- [WORK ITEM] Going through the entries below, work out how many lines have the string "много" in them. Give the number and nothing more.

[Excerpts from a dataset]

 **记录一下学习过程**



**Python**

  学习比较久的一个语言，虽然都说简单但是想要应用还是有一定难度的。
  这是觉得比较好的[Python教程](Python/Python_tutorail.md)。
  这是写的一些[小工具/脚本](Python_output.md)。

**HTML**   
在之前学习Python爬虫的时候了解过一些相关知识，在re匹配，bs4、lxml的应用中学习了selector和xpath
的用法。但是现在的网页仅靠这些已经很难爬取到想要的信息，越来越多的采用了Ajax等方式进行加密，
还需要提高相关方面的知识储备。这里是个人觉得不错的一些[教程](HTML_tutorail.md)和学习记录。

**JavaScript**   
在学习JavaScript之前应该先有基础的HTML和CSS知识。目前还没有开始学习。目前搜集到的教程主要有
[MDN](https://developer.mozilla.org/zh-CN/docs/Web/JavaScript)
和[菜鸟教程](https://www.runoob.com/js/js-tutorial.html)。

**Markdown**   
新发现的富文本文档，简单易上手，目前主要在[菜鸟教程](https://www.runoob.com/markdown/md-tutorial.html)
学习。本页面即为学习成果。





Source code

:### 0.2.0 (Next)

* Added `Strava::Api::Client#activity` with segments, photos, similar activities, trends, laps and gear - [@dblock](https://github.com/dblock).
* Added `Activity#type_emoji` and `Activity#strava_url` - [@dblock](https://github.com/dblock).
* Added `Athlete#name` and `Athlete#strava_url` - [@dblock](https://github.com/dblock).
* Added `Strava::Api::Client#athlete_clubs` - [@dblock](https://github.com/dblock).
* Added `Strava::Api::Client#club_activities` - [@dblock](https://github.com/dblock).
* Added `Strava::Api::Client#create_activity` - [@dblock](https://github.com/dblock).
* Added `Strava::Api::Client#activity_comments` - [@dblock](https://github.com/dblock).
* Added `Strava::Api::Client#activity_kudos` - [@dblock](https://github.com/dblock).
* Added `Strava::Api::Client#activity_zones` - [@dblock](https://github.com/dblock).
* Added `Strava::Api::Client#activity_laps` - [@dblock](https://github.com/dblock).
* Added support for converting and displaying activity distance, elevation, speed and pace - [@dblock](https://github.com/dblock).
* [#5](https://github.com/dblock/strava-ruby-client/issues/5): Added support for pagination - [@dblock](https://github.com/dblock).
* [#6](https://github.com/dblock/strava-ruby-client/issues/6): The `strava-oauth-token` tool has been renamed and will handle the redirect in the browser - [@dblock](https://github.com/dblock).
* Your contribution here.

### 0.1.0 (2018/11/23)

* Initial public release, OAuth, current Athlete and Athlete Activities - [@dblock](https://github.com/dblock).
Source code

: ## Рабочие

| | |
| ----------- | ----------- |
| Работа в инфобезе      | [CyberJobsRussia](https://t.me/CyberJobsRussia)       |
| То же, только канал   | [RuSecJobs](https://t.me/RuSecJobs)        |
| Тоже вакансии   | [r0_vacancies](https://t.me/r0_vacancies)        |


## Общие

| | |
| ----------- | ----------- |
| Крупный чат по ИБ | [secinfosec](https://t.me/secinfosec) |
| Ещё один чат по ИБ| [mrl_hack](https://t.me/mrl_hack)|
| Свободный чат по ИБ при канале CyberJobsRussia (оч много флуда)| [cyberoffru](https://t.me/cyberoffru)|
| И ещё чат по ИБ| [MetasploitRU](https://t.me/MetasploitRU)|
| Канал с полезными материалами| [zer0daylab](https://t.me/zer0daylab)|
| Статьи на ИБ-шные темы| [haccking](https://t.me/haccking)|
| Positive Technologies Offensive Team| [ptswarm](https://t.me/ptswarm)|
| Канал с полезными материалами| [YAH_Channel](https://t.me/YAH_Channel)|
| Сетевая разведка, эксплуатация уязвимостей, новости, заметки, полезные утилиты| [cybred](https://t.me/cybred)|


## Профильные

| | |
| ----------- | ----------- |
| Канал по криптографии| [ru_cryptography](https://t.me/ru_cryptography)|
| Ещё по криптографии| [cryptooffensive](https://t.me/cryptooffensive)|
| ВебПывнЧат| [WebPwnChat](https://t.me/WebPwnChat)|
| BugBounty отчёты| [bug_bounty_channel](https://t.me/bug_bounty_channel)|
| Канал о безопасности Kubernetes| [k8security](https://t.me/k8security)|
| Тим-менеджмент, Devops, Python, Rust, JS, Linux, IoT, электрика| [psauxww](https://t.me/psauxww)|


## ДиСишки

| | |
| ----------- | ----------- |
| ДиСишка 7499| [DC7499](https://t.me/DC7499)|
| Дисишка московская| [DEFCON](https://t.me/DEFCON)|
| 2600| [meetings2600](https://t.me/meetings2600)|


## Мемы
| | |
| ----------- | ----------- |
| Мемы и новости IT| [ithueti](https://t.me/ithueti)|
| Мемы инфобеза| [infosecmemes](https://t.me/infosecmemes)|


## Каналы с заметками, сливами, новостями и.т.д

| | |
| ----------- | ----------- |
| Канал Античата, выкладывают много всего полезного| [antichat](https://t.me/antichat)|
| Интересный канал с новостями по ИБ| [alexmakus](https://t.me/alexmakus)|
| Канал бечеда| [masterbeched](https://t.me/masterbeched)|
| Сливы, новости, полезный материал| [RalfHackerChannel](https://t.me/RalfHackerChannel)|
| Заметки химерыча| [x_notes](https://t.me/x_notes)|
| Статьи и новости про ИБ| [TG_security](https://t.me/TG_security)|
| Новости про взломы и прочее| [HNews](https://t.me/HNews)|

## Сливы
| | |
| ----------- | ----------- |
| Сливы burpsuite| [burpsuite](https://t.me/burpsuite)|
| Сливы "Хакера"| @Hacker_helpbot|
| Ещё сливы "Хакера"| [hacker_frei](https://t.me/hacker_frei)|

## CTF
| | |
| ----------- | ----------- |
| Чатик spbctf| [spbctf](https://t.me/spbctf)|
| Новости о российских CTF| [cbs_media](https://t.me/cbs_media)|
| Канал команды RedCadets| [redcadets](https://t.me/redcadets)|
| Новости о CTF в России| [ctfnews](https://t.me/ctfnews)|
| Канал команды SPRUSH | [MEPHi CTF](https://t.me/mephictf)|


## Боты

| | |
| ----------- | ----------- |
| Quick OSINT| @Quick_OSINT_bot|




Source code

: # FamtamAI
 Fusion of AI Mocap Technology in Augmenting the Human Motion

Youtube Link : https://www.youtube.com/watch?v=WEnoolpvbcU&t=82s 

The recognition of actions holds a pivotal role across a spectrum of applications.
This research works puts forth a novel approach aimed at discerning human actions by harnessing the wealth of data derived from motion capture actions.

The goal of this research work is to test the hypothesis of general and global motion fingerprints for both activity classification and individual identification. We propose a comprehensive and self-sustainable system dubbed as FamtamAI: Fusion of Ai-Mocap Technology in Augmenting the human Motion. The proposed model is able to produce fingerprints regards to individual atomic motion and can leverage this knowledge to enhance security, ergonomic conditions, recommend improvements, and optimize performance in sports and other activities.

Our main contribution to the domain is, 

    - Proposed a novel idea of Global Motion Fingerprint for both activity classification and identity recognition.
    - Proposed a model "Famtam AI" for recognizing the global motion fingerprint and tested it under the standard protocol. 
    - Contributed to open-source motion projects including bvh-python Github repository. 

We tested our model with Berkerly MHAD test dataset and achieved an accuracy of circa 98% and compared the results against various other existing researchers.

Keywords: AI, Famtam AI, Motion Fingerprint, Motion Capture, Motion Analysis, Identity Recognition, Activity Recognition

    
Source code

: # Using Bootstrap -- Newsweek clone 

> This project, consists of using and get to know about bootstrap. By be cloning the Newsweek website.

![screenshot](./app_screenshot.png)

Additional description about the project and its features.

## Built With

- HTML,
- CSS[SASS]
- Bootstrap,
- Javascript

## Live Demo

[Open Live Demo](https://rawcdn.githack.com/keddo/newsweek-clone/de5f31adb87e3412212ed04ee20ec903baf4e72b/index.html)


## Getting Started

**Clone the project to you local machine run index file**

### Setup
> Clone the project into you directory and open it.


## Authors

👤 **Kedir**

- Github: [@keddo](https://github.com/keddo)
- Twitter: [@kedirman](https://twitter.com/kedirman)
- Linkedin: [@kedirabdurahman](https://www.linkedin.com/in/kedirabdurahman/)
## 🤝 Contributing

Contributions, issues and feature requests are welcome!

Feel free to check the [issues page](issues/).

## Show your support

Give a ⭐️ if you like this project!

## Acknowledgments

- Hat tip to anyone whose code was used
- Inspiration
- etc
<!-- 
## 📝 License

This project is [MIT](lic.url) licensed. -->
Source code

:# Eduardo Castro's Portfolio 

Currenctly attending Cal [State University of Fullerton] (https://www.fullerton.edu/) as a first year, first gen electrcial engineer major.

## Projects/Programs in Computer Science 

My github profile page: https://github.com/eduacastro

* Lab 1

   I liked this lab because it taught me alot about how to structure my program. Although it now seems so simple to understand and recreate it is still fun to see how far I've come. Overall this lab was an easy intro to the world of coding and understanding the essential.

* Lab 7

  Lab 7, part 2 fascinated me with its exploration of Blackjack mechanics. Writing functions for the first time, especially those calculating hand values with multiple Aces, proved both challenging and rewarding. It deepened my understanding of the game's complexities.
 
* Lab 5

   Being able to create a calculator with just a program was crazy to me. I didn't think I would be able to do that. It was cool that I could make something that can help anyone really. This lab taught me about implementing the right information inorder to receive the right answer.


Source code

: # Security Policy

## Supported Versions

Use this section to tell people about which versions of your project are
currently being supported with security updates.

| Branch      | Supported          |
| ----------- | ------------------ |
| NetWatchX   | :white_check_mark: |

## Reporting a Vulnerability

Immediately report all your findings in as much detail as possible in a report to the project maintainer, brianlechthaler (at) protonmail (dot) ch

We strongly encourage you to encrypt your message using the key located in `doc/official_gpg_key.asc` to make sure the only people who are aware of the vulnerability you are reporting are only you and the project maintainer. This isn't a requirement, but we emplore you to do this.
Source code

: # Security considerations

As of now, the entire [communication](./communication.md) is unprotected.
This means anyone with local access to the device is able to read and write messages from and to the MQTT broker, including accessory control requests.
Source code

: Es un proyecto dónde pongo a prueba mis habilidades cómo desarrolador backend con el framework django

- [EXERCISE OUTPUT] 2